Data for review –
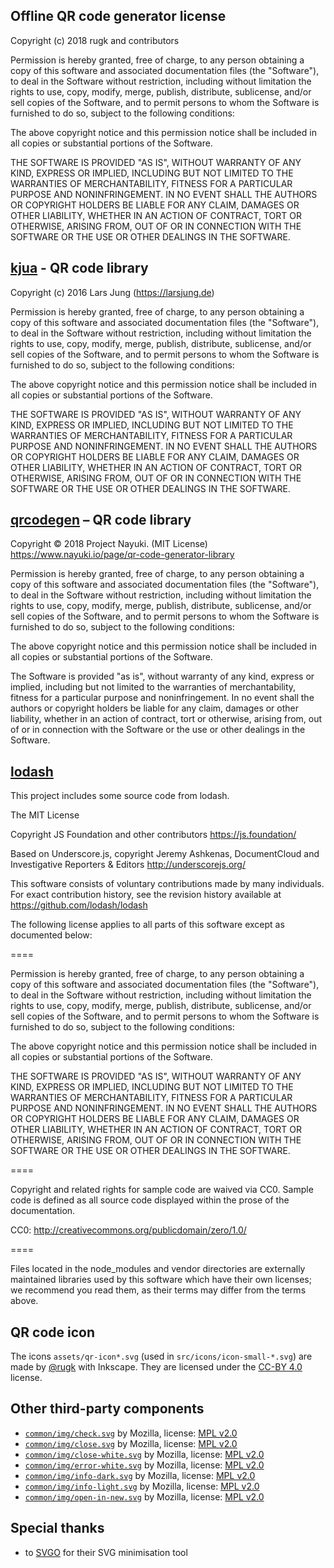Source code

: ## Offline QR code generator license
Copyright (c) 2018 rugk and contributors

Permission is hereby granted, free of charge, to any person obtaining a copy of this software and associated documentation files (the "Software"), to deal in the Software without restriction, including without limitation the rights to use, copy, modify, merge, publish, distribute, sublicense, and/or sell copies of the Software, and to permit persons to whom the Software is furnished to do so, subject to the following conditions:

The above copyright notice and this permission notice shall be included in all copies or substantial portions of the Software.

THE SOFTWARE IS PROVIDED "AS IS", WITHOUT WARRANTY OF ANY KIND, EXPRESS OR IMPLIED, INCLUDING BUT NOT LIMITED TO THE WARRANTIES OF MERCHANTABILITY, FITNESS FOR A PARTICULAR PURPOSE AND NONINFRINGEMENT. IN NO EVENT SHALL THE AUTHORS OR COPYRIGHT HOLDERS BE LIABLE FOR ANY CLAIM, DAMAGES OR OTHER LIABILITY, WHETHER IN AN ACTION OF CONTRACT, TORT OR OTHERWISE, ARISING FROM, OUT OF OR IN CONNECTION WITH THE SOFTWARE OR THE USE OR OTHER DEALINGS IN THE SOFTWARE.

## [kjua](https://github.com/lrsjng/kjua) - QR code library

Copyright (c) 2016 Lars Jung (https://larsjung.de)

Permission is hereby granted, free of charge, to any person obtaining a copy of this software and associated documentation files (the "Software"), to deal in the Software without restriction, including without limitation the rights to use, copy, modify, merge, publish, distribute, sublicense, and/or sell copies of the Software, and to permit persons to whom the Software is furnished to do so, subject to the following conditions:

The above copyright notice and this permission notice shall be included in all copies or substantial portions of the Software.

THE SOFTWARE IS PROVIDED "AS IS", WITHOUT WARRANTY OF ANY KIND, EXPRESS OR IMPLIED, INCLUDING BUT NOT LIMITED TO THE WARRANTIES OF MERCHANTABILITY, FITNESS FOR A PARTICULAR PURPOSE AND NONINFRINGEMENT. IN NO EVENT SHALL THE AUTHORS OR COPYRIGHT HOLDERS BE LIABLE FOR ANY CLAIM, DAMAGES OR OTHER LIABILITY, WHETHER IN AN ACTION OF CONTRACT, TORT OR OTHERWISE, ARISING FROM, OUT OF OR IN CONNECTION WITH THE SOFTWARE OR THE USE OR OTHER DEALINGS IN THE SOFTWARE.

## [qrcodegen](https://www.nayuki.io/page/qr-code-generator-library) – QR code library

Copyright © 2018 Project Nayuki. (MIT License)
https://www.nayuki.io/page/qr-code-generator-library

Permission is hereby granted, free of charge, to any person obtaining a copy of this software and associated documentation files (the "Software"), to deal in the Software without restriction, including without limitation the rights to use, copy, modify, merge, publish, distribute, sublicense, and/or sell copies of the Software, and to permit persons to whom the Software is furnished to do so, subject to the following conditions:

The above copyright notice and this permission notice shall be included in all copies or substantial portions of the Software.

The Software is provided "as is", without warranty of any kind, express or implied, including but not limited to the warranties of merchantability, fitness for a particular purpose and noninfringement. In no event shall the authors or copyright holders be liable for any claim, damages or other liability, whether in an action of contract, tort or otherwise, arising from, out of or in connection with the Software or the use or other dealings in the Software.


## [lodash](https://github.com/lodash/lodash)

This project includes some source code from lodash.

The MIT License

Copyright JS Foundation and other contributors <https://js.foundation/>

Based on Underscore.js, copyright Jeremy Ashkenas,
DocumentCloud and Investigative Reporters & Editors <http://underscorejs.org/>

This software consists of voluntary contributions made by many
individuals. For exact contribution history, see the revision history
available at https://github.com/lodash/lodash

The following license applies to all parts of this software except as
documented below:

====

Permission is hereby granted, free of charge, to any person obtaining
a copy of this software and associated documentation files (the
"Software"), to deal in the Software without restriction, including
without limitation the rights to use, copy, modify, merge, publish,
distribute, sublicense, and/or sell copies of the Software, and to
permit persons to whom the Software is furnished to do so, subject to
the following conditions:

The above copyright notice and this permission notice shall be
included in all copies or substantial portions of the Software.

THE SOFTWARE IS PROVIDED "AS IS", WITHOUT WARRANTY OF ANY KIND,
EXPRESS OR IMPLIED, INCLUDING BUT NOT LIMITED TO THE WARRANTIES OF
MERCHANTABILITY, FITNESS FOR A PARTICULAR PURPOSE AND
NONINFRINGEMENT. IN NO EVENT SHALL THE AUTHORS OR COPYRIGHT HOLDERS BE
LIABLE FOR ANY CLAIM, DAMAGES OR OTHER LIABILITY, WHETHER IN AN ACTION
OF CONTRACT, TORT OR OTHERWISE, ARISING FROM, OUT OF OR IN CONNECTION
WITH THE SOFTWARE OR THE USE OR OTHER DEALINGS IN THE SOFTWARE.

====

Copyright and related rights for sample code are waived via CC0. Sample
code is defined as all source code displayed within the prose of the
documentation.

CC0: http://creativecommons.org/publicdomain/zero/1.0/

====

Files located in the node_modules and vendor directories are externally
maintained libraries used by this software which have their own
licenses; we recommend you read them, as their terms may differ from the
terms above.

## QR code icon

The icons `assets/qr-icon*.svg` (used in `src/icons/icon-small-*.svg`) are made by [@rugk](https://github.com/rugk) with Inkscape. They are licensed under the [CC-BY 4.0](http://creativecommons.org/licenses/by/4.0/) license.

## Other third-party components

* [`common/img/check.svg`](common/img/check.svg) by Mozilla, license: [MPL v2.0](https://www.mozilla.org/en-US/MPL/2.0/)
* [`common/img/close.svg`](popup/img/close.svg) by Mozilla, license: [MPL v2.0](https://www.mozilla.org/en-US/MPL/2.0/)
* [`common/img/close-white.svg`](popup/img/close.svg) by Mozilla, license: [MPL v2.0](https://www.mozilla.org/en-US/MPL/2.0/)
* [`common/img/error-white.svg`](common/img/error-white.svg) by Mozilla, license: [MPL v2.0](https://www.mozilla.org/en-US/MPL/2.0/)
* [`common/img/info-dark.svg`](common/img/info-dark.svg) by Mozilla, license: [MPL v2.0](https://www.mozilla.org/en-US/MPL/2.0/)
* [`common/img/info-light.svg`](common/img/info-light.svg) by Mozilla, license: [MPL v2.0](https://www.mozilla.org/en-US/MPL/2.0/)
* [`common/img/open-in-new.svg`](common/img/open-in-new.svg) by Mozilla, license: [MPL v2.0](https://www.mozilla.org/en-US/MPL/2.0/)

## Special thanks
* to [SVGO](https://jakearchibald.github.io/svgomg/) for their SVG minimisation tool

Exercise objective – Among the lines of the data, identify those with the word "page". Copy each of them.

Task answer –
## [qrcodegen](https://www.nayuki.io/page/qr-code-generator-library) – QR code library
https://www.nayuki.io/page/qr-code-generator-library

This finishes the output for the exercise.